-- ENTRIES PROVIDED follows --
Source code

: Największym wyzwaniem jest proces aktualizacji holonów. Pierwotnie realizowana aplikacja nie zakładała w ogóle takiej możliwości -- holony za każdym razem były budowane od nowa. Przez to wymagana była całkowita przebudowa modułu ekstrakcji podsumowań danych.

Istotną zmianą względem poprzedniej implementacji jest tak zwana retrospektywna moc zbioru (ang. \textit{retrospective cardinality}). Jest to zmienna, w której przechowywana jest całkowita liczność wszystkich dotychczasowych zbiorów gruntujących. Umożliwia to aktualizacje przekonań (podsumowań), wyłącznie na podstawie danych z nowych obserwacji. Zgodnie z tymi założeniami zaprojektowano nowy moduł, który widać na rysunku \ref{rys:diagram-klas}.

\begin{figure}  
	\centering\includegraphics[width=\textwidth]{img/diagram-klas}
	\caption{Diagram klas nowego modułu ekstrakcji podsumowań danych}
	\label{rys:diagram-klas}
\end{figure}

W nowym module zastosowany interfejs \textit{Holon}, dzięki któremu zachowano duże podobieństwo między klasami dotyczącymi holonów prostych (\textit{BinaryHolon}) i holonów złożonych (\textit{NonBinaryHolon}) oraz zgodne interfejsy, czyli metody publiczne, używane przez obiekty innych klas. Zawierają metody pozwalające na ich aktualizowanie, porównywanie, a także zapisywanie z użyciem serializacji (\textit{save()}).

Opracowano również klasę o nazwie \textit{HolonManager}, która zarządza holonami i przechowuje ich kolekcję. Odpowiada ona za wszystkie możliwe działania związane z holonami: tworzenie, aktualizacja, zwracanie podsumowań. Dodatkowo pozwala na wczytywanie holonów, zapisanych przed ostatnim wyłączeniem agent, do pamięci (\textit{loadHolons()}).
-- ENTRIES PROVIDED concluded --
-- ENTRIES PROVIDED follows --
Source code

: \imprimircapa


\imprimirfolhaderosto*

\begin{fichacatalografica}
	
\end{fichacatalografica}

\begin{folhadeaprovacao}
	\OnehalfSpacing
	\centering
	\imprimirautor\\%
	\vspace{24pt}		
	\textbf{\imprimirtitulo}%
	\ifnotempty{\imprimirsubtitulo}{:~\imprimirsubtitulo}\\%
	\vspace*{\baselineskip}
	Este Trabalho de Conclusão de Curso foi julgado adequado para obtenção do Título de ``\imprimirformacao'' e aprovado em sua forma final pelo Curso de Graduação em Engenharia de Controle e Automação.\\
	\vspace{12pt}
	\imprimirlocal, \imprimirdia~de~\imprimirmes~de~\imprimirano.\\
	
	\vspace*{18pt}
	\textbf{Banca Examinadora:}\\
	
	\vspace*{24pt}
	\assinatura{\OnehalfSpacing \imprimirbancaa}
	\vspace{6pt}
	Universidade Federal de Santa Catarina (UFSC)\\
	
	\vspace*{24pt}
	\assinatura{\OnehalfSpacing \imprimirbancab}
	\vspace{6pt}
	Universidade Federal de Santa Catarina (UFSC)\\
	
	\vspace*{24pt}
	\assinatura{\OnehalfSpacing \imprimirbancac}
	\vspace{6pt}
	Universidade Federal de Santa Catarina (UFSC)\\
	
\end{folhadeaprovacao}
-- ENTRIES PROVIDED concluded --
-- ENTRIES PROVIDED follows --
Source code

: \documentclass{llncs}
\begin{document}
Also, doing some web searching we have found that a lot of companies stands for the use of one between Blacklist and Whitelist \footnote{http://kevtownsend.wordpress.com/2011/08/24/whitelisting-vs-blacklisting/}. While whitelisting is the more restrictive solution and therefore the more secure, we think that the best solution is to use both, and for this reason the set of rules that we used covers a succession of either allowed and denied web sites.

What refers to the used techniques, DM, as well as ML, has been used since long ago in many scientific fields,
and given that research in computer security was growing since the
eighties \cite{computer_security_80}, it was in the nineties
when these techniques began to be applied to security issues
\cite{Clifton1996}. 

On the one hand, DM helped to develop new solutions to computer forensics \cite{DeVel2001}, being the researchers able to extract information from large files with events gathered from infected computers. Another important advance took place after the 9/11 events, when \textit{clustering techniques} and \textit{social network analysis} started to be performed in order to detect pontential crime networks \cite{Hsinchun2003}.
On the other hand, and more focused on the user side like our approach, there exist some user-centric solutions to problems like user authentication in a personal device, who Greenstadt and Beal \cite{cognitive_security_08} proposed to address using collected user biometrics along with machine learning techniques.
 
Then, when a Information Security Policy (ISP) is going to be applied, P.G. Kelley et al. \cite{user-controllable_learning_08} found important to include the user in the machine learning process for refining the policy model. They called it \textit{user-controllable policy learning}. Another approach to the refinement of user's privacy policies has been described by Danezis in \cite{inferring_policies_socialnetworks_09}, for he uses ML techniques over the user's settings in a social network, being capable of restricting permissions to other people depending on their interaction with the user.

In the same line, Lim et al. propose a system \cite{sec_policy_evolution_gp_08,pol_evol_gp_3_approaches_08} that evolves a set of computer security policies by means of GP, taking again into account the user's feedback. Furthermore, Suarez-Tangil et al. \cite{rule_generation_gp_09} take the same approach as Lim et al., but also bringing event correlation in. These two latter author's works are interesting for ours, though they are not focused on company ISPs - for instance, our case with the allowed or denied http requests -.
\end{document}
-- ENTRIES PROVIDED concluded --
WHAT NEEDS TO BE DONE —
Every line that contains the string "modułu" should be copied from the entries.

ANSWER BELOW —
: Największym wyzwaniem jest proces aktualizacji holonów. Pierwotnie realizowana aplikacja nie zakładała w ogóle takiej możliwości -- holony za każdym razem były budowane od nowa. Przez to wymagana była całkowita przebudowa modułu ekstrakcji podsumowań danych.
	\caption{Diagram klas nowego modułu ekstrakcji podsumowań danych}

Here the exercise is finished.